= Anke Voss-Hubbard =

Anke Voss-Hubbard (born 1964) is an archivist, writer and feminist.

== Early life and education ==
Voss-Hubbard is a native of Germany and holds degrees in history and archival preservation and management. She attended the University of Massachusetts in Amherst for her BA in History and MA in United States Political, Social, and Women's History. She completed her Master's in Library Science at New York State University in Albany.

== Career ==
She became a feminist while studying to be an archivist, and wrote the article "No Documents-No History" for the American Archivist in 1995. In it, she describes the journey of Mary Ritter Beard and attempts to found a "World Center for Women's Archives". In her struggle to prove that women's place in history was of equal importance to men's, Beard argued that documentary evidence can support claims that women were instrumental in all facets of society and not just peace movements. This view caused somewhat of an upheaval in the Suffragette movement at the time, which focused on women's peacekeeping role, and the WCWA folded in 1940. Undaunted, Beard set about finding homes for the collected archives and concentrated on Smith and Radcliffe archival initiatives, and thanks to Margaret Storrs Grierson, Smith now has the Sophia Smith Collection. Voss-Hubbard remarked that the formation of archives often rests with non-archivists and in the words of Beard, that the "stimulation of interest" is possibly the greatest achievement.

After writing her influential article, Voss-Hubbard went on to become a digital collections specialist. She was an assistant editor on the Margaret Sanger Papers Project at Smith College, being instrumental in making the Sanger papers accessible, as well as other documents regarding birth control and other subjects from the Sophia Smith Collection and other archives.

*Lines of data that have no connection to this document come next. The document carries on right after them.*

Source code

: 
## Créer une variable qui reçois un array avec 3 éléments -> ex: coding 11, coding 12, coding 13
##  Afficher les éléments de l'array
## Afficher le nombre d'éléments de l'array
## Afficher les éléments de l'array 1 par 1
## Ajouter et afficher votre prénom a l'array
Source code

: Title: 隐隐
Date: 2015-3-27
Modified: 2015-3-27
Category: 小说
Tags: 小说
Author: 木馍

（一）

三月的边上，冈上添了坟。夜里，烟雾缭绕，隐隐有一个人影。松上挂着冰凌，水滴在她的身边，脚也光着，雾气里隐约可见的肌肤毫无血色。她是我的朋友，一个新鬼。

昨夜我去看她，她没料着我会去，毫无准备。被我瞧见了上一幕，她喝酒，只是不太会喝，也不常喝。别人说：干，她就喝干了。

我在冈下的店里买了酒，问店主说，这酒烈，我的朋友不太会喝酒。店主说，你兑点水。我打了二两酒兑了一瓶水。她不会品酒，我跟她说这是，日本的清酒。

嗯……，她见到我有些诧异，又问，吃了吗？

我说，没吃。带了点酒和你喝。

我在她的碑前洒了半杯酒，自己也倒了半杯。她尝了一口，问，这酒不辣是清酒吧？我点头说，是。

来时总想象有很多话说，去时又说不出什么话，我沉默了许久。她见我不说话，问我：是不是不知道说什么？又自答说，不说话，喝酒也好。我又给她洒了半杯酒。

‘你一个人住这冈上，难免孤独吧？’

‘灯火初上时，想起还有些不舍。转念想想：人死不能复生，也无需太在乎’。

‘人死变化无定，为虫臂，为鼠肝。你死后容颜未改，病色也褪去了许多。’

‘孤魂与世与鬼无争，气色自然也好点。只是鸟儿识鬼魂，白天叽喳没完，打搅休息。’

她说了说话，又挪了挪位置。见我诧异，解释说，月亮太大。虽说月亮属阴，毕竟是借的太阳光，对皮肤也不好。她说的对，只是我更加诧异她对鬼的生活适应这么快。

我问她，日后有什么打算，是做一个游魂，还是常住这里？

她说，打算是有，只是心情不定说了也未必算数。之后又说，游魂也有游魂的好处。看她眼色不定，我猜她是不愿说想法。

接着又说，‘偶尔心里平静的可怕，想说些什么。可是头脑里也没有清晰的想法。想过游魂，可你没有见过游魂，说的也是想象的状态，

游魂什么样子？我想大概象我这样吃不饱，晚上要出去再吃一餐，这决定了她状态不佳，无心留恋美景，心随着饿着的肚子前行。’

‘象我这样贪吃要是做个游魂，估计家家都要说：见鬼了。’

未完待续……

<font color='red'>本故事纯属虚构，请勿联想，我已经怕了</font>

From 1995 to 1999, she worked at the Rockefeller Archive Center in New York City as an archivist and preservation officer. In 2000, she became the Archivist and Special Collections librarian for Illinois Wesleyan University, and remained in that role until 2005. She then became Director of Archives at the Urbana Free Library, and served as an adjunct lecturer at the University of Illinois School of Information Sciences. Since 2019, she has served as the Curator for the Concord Free Public Library.

Voss-Hubbard co-edited the 2013 book Perspectives on Women's Archives with Tanya Zanish-Belcher.